Humala, el guerrero que todo lo es

Martín Santiváñez Vivanco
Lima, Perú

El exitoso road show del presidente Ollanta Humala por Europa está fundado en el espléndido momento que atraviesa la economía peruana. Los indicadores macroeconómicos del país andino son insuperables. El año 2010 el Perú recibió 20,781 millones de dólares de inversión extranjera directa y el PBI creció en 7%. Tras dos décadas de estabilidad y superávit fiscal, el Perú mantiene su apuesta por la apertura, los tratados de libre comercio y la geoeconomía global. Es el mejor destino para invertir en Sudamérica.

Humala sostiene que no es “de derecha ni de izquierda, sino todo lo contrario”. Hace unos días, un lobbista de la prensa escrita recordó el significado quechua del nombre Ollanta: “guerrero que todo lo ve”. Lo cierto es que Humala, tras su metamorfosis pragmática, se ha transformado en “el guerrero que todo lo es”. El presidente “es” lo que más convenga al gobierno. Se apoya en la derecha y en la clase media, mantiene a sueldo algunos cuadros de izquierda (como el canciller Roncagliolo, antiguo defensor de la dictadura de Velasco), controla a los militares y ha pactado con la fronda oligárquica abrazando el espíritu fenicio que tanto combatió.
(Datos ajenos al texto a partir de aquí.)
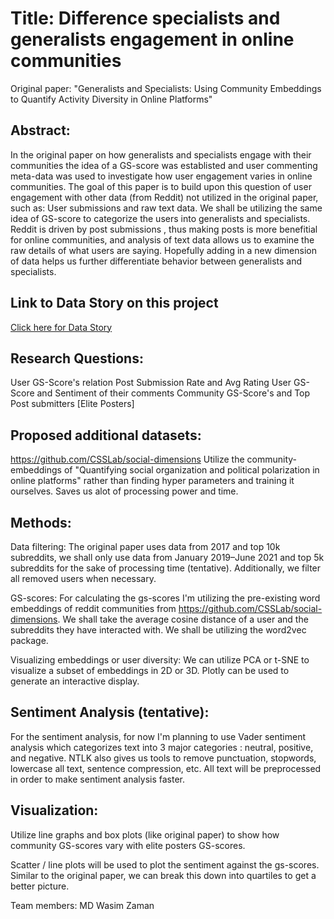 # Title: Difference specialists and generalists engagement in online communities

Original paper: "Generalists and Specialists: Using Community Embeddings to Quantify Activity Diversity in Online Platforms"

## Abstract: 
In the original paper on how generalists and specialists engage with their communities the idea of a GS-score was establisted and user commenting meta-data was used to investigate how user engagement varies in online communities.
The goal of this paper is to build upon this question of user engagement with other data (from Reddit) not utilized in the original paper, such as: User submissions and raw text data. We shall be utilizing the same idea of GS-score to categorize the users into generalists and specialists. Reddit is driven by post submissions , thus making posts is more benefitial for online communities, and analysis of text data allows us to examine the raw details of what users are saying. Hopefully adding in a new dimension of data helps us further differentiate behavior between generalists and specialists.

## Link to Data Story on this project
[Click here for Data Story](https://docs.google.com/document/d/15C_A4wTtUgRlxh6HuQqQUfhtFGW75HyBkHM7qvRwb4A/edit?usp=sharing)

## Research Questions:

User GS-Score's relation Post Submission Rate and Avg Rating
User GS-Score and Sentiment of their comments
Community GS-Score's and Top Post submitters [Elite Posters]

## Proposed additional datasets:

https://github.com/CSSLab/social-dimensions
Utilize the community-embeddings of "Quantifying social organization and political polarization in online platforms" rather than finding hyper parameters and training it ourselves.
Saves us alot of processing power and time.

## Methods:
Data filtering:
The original paper uses data from 2017 and top 10k subreddits, we shall only use data from January 2019–June 2021 and top 5k subreddits for the sake of processing time (tentative). Additionally, we filter all removed users when necessary.

GS-scores:
For calculating the gs-scores I'm utilizing the pre-existing word embeddings of reddit communities from https://github.com/CSSLab/social-dimensions. We shall take the average cosine distance of a user and the subreddits they have interacted with. We shall be utilizing the word2vec package.

Visualizing embeddings or user diversity:
We can utilize PCA or t-SNE to visualize a subset of embeddings in 2D or 3D. Plotly can be used to generate an interactive display.

## Sentiment Analysis (tentative):
For the sentiment analysis, for now I'm planning to use Vader sentiment analysis which categorizes text into 3 major categories : neutral, positive, and negative.
NTLK also gives us tools to remove punctuation, stopwords, lowercase all text, sentence compression, etc.
All text will be preprocessed in order to make sentiment analysis faster.

## Visualization:
Utilize line graphs and box plots (like original paper) to show how community GS-scores vary with elite posters GS-scores.

Scatter / line plots will be used to plot the sentiment against the gs-scores. Similar to the original paper, we can break this down into quartiles to get a better picture.



Team members:
MD Wasim Zaman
¿Hay que apoyar a Humala en este cambio de rumbo? Sí, pero con realismo. El modelo debe ser mejorado para luchar contra la pobreza, la gran guerra pendiente. Sin embargo, es ingenuo y peligroso afirmar que todas las conquistas peruanas son irreversibles y que “el guerrero que todo lo es” seguirá el rumbo fijado porque no hay camino de retorno. Sostener el mito del progreso indefinido de la humanidad forma parte del viejo imaginario positivista. El mesianismo demo liberal de “El fin de la historia y el último hombre” comete el mismo error. En Violence and Social Orders, Douglass C. North (Premio Nóbel), John Joseph Wallis y Barry R. Weingast, nos recuerdan que las sociedades abiertas pueden involucionar y convertirse, nuevamente, en Natural States. Nada es para siempre en la política. Menos tratándose de Humala.

Por eso, el apoyo ha de ser ecuánime y puntual. Es preciso mantener la distancia crítica ante un liderazgo impredecible que puede consolidarse en la senda ortodoxa o degenerar. Una cosa es confiar de manera realista en la presidencia de Humala y otra, muy distinta, convertirse en un propagandista político de su régimen, por móviles económicos o idealismo intelectual. Su persistente ambivalencia se plasma, por ejemplo, en el tema de la corrupción. La reciente renuncia y el blindaje político del vicepresidente Chehade, la gira privada del hermano de Humala por Rusia, los nombramientos de amigos y parientes en puestos clave y los escándalos protagonizados por oscuros personajes del oficialismo son signos evidentes de un doble discurso. Al menos en este punto, Humala prolonga el comportamiento nefasto de sus predecesores. A lo largo de la historia latina la praxis corrupta ha sabido convivir con la apertura de los mercados y el beneplácito de los caudillos populistas. Si Humala pretende, como dijo en Madrid y Davos, llevar a cabo contra viento y marea “la gran transformación”, entonces no basta con prolongar un modelo que heredó de Alan García, Alejandro Toledo y Alberto Fujimori. Es preciso luchar contra la corrupción sin caer en el clientelismo asistencialista que tanto daño ha causado en Latinoamérica. De lo contrario, las movilizaciones sociales amenazarán al Estado. “El guerrero que todo lo es” cuenta con apoyos evidentes y tiene suficiente capital político para iniciar la batalla. Pronto veremos si es capaz de vencer.